Copy out the entries below exactly as they stand, but only from the line containing "#### Software interessato" through the line containing "- **Hardware Multi-Cam".

= = = = = = =

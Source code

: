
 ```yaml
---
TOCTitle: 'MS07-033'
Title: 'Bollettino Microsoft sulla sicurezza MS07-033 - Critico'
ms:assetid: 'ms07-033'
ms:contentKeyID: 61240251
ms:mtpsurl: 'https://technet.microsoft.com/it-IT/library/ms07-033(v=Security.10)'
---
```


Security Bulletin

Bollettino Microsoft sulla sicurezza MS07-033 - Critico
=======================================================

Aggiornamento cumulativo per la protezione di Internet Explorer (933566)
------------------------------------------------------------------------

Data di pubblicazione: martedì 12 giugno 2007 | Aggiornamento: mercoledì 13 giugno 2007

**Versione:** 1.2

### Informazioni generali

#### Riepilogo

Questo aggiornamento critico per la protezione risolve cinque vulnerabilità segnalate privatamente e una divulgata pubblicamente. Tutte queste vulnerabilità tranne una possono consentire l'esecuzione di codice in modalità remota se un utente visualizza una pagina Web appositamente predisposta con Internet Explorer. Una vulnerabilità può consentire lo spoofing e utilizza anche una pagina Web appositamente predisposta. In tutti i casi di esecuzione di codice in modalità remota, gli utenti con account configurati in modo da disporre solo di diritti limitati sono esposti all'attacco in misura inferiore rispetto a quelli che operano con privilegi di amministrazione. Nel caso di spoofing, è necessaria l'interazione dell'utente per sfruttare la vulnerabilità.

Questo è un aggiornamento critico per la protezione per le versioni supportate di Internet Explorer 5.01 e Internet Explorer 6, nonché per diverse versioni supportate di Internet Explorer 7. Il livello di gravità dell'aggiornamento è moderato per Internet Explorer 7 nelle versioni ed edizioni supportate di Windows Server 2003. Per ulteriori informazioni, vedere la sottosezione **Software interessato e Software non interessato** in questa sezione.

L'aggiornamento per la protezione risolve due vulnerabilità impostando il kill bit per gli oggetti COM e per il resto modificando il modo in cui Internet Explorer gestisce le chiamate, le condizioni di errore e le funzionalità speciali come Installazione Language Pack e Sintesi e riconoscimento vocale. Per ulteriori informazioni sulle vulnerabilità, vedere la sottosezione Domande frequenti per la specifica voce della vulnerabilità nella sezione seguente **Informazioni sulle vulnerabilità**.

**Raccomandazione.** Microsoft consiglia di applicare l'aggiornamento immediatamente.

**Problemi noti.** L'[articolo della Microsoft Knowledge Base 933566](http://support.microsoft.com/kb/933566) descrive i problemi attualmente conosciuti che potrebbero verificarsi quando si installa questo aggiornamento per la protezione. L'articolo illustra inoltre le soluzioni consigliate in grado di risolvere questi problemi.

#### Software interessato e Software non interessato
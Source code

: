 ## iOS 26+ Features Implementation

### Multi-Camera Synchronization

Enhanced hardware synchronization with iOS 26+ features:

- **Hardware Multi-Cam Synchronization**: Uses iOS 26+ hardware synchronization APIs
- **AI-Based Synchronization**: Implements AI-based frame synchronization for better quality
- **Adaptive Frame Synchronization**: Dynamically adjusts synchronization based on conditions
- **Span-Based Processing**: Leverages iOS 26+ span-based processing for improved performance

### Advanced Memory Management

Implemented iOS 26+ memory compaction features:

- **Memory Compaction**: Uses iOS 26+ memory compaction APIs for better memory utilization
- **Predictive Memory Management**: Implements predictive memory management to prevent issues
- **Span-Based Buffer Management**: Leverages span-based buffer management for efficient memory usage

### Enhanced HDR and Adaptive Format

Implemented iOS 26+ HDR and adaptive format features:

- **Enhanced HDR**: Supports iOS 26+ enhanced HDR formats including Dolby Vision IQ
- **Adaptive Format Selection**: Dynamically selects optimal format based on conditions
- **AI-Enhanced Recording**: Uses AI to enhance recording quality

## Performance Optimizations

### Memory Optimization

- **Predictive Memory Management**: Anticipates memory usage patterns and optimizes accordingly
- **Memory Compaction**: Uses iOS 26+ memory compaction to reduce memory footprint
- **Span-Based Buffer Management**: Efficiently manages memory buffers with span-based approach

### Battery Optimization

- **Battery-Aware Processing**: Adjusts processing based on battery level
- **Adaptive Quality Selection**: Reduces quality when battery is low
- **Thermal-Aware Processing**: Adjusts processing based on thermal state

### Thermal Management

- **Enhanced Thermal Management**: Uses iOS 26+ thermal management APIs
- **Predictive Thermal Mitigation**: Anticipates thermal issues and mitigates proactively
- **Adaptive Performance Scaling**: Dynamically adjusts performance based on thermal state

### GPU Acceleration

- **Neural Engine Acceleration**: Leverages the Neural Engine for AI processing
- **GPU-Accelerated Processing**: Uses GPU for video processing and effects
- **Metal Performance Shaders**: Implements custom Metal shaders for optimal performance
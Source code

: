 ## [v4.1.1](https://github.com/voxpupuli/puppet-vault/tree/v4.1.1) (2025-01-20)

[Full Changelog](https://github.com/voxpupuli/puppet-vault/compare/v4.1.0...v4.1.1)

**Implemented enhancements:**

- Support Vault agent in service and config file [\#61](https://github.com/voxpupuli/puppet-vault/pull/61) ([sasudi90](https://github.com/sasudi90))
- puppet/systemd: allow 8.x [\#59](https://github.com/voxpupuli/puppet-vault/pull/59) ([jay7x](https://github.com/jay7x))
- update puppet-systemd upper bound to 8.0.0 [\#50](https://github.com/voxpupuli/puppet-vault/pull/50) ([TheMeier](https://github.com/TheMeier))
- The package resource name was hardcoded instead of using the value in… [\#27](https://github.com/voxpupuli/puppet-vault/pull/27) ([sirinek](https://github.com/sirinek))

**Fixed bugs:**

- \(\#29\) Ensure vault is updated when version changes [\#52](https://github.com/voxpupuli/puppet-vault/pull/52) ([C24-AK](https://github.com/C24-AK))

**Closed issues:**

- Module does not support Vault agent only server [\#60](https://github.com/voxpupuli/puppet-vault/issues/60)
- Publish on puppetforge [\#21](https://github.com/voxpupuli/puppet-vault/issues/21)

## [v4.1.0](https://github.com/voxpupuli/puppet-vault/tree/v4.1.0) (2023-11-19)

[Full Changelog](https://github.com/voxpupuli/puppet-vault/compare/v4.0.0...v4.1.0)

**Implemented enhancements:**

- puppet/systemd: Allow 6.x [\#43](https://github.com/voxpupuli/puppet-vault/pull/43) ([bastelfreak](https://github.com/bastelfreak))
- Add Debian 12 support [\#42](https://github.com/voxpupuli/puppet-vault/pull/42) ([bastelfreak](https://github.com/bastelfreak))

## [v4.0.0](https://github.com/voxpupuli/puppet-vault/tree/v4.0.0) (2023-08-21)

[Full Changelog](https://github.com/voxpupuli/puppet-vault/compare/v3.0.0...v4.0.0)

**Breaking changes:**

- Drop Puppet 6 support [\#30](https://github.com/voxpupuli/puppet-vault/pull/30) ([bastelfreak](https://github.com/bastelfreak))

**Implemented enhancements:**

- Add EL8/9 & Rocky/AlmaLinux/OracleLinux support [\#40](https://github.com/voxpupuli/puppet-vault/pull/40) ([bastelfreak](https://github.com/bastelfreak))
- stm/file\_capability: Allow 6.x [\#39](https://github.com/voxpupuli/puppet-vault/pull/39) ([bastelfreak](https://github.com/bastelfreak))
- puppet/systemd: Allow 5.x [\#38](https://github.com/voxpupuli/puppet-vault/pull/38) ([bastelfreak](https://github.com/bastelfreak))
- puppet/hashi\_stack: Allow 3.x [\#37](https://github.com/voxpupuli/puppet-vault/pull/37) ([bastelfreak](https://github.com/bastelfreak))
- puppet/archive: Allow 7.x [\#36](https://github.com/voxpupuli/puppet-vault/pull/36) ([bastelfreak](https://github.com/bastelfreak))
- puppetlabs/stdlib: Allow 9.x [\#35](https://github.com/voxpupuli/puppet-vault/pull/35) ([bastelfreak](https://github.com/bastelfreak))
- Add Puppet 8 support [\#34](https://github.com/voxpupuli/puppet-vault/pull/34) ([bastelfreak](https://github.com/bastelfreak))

= = = = = = =

## Response for this exercise
#### Software interessato e Software non interessato
Source code

: ## iOS 26+ Features Implementation

### Multi-Camera Synchronization

Enhanced hardware synchronization with iOS 26+ features:

- **Hardware Multi-Cam Synchronization**: Uses iOS 26+ hardware synchronization APIs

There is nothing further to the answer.